● **WHAT TO WORK ON**:
Return every line from the records below that has the word "Class".

::: MATERIAL PROVIDED :::

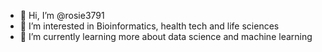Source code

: - 👋 Hi, I’m @rosie3791
- 👀 I’m interested in Bioinformatics, health tech and life sciences
- 🌱 I’m currently learning more about data science and machine learning

<!---
rosie3791/rosie3791 is a ✨ special ✨ repository because its `README.md` (this file) appears on your GitHub profile.
You can click the Preview link to take a look at your changes.
--->
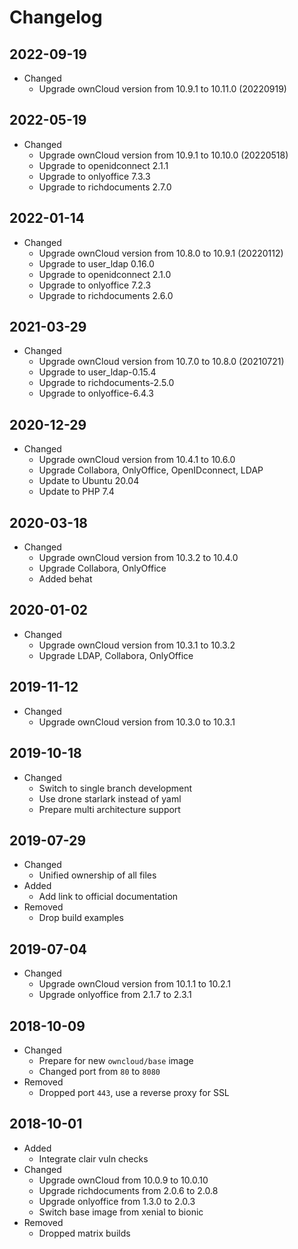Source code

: # Changelog

## 2022-09-19

* Changed
  * Upgrade ownCloud version from 10.9.1 to 10.11.0 (20220919)

## 2022-05-19

* Changed
  * Upgrade ownCloud version from 10.9.1 to 10.10.0 (20220518)
  * Upgrade to openidconnect 2.1.1
  * Upgrade to onlyoffice 7.3.3
  * Upgrade to richdocuments 2.7.0

## 2022-01-14

* Changed
  * Upgrade ownCloud version from 10.8.0 to 10.9.1 (20220112)
  * Upgrade to user_ldap 0.16.0
  * Upgrade to openidconnect 2.1.0
  * Upgrade to onlyoffice 7.2.3
  * Upgrade to richdocuments 2.6.0

## 2021-03-29

* Changed
  * Upgrade ownCloud version from 10.7.0 to 10.8.0 (20210721)
  * Upgrade to user_ldap-0.15.4
  * Upgrade to richdocuments-2.5.0
  * Upgrade to onlyoffice-6.4.3

## 2020-12-29

* Changed
  * Upgrade ownCloud version from 10.4.1 to 10.6.0
  * Upgrade Collabora, OnlyOffice, OpenIDconnect, LDAP
  * Update to Ubuntu 20.04
  * Update to PHP 7.4
  
## 2020-03-18

* Changed
  * Upgrade ownCloud version from 10.3.2 to 10.4.0
  * Upgrade Collabora, OnlyOffice
  * Added behat

## 2020-01-02

* Changed
  * Upgrade ownCloud version from 10.3.1 to 10.3.2
  * Upgrade LDAP, Collabora, OnlyOffice

## 2019-11-12

* Changed
  * Upgrade ownCloud version from 10.3.0 to 10.3.1

## 2019-10-18

* Changed
  * Switch to single branch development
  * Use drone starlark instead of yaml
  * Prepare multi architecture support

## 2019-07-29

* Changed
  * Unified ownership of all files
* Added
  * Add link to official documentation
* Removed
  * Drop build examples

## 2019-07-04

* Changed
  * Upgrade ownCloud version from 10.1.1 to 10.2.1
  * Upgrade onlyoffice from 2.1.7 to 2.3.1

## 2018-10-09

* Changed
  * Prepare for new `owncloud/base` image
  * Changed port from `80` to `8080`
* Removed
  * Dropped port `443`, use a reverse proxy for SSL

## 2018-10-01

* Added
  * Integrate clair vuln checks
* Changed
  * Upgrade ownCloud from 10.0.9 to 10.0.10
  * Upgrade richdocuments from 2.0.6 to 2.0.8
  * Upgrade onlyoffice from 1.3.0 to 2.0.3
  * Switch base image from xenial to bionic
* Removed
  * Dropped matrix builds
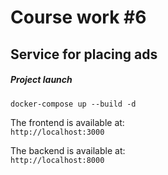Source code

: # Course work #6  
## Service for placing ads
 
##### Project launch  
`docker-compose up --build -d`

The frontend is available at:  
`http://localhost:3000`  

The backend is available at:  
`http://localhost:8000` 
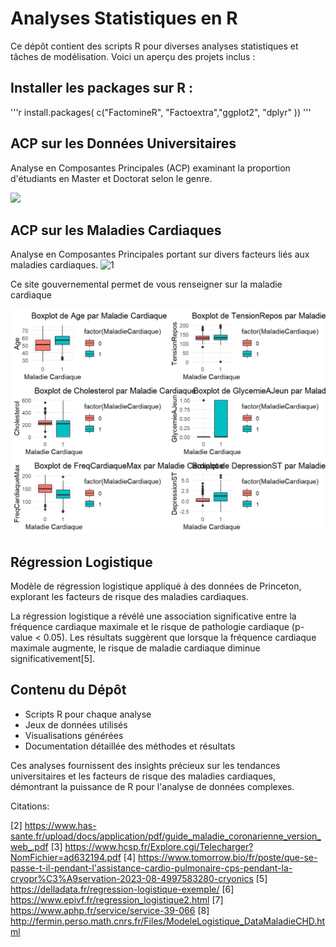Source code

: # Analyses Statistiques en R

Ce dépôt contient des scripts R pour diverses analyses statistiques et tâches de modélisation. Voici un aperçu des projets inclus :

## Installer les packages sur R : 
'''r
install.packages(
c("FactomineR", "Factoextra","ggplot2", "dplyr" ))
'''

## ACP sur les Données Universitaires

Analyse en Composantes Principales (ACP) examinant la proportion d'étudiants en Master et Doctorat selon le genre.

![](https://github.com/SORADATA/R--Statistics/blob/main/Personnals-%20Projects/Universit%C3%A9/ACP_University/ACP_Images/Boxplot.png)

## ACP sur les Maladies Cardiaques

Analyse en Composantes Principales portant sur divers facteurs liés aux maladies cardiaques.
![1]( https://sante.gouv.fr/soins-et-maladies/maladies/maladies-cardiovasculaires-et-avc/article/maladies-cardiovasculaires)

Ce site gouvernemental permet de vous renseigner sur la maladie cardiaque 

![](https://github.com/SORADATA/R--Statistics/blob/main/Personnals-%20Projects/Assets/Boxplt.png)

## Régression Logistique

Modèle de régression logistique appliqué à des données de Princeton, explorant les facteurs de risque des maladies cardiaques.

La régression logistique a révélé une association significative entre la fréquence cardiaque maximale et le risque de pathologie cardiaque (p-value < 0.05). Les résultats suggèrent que lorsque la fréquence cardiaque maximale augmente, le risque de maladie cardiaque diminue significativement[5].

## Contenu du Dépôt

- Scripts R pour chaque analyse
- Jeux de données utilisés
- Visualisations générées
- Documentation détaillée des méthodes et résultats

Ces analyses fournissent des insights précieux sur les tendances universitaires et les facteurs de risque des maladies cardiaques, démontrant la puissance de R pour l'analyse de données complexes.

Citations:

[2] https://www.has-sante.fr/upload/docs/application/pdf/guide_maladie_coronarienne_version_web_.pdf
[3] https://www.hcsp.fr/Explore.cgi/Telecharger?NomFichier=ad632194.pdf
[4] https://www.tomorrow.bio/fr/poste/que-se-passe-t-il-pendant-l'assistance-cardio-pulmonaire-cps-pendant-la-cryopr%C3%A9servation-2023-08-4997583280-cryonics
[5] https://delladata.fr/regression-logistique-exemple/
[6] https://www.epivf.fr/regression_logistique2.html
[7] https://www.aphp.fr/service/service-39-066
[8] http://fermin.perso.math.cnrs.fr/Files/ModeleLogistique_DataMaladieCHD.html
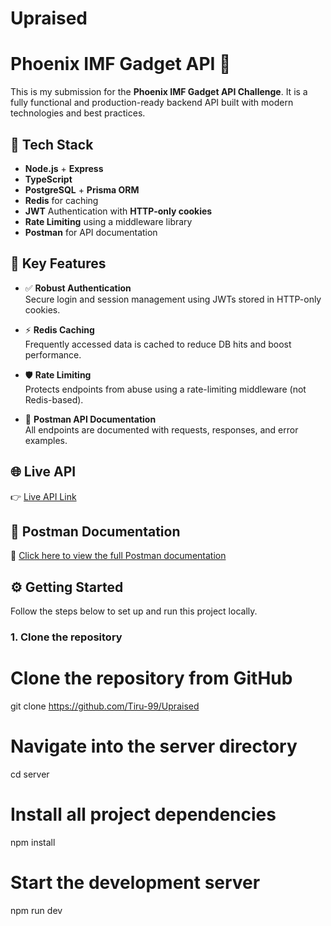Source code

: # Upraised 
# Phoenix IMF Gadget API 🚀

This is my submission for the **Phoenix IMF Gadget API Challenge**. It is a fully functional and production-ready backend API built with modern technologies and best practices.

## 🔧 Tech Stack

- **Node.js** + **Express**
- **TypeScript**
- **PostgreSQL** + **Prisma ORM**
- **Redis** for caching
- **JWT** Authentication with **HTTP-only cookies**
- **Rate Limiting** using a middleware library
- **Postman** for API documentation

## 🔐 Key Features

- ✅ **Robust Authentication**  
  Secure login and session management using JWTs stored in HTTP-only cookies.

- ⚡ **Redis Caching**  
  Frequently accessed data is cached to reduce DB hits and boost performance.

- 🛡️ **Rate Limiting**  
  Protects endpoints from abuse using a rate-limiting middleware (not Redis-based).

- 📑 **Postman API Documentation**  
  All endpoints are documented with requests, responses, and error examples.

## 🌐 Live API

👉 [Live API Link](https://upraised-production.up.railway.app/health)  

## 📮 Postman Documentation

🧾 [Click here to view the full Postman documentation](https://documenter.getpostman.com/view/28016254/2sB2cUAhiM)  


## ⚙️ Getting Started

Follow the steps below to set up and run this project locally.

### 1. Clone the repository

# Clone the repository from GitHub
git clone https://github.com/Tiru-99/Upraised

# Navigate into the server directory
cd server

# Install all project dependencies
npm install

# Start the development server
npm run dev


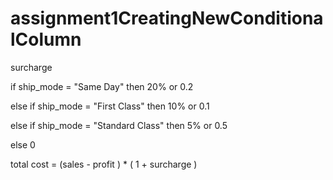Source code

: # assignment1CreatingNewConditionalColumn
surcharge

if ship_mode = "Same Day" then 20% or 0.2

else if ship_mode = "First Class" then 10% or 0.1

else if ship_mode = "Standard Class" then 5% or 0.5

else 0

total cost = (sales - profit ) * ( 1 + surcharge )
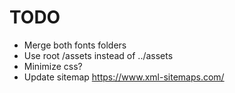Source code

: # TODO

- Merge both fonts folders
- Use root /assets instead of ../assets
- Minimize css?
- Update sitemap https://www.xml-sitemaps.com/
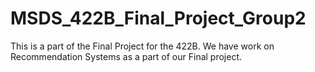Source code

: # MSDS_422B_Final_Project_Group2
This is a part of the Final Project for the 422B. We have work on Recommendation Systems as a part of our Final project.
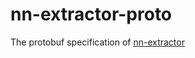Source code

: # nn-extractor-proto

The protobuf specification of [nn-extractor](https://github.com/chhsiao1981/nn-extractor)
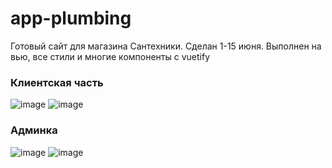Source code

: # app-plumbing

Готовый сайт для магазина Сантехники. Сделан 1-15 июня. Выполнен на вью, все стили и многие компоненты с vuetify

### Клиентская часть
![image](https://user-images.githubusercontent.com/107515334/195974983-24927a07-1a2f-4a06-a5aa-c4547bed94cb.png)
![image](https://user-images.githubusercontent.com/107515334/195975023-9deae90a-580c-4296-b660-274ca6f88e65.png)

### Админка
![image](https://user-images.githubusercontent.com/107515334/195975065-793a26e6-f968-4aa4-87ac-fc168e851b7c.png)
![image](https://user-images.githubusercontent.com/107515334/195975092-bbefdf0e-fad1-4b71-ab69-b6be6af7ed5d.png)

:::

● **OUTPUT FOR THIS TASK**:
else if ship_mode = "First Class" then 10% or 0.1
else if ship_mode = "Standard Class" then 5% or 0.5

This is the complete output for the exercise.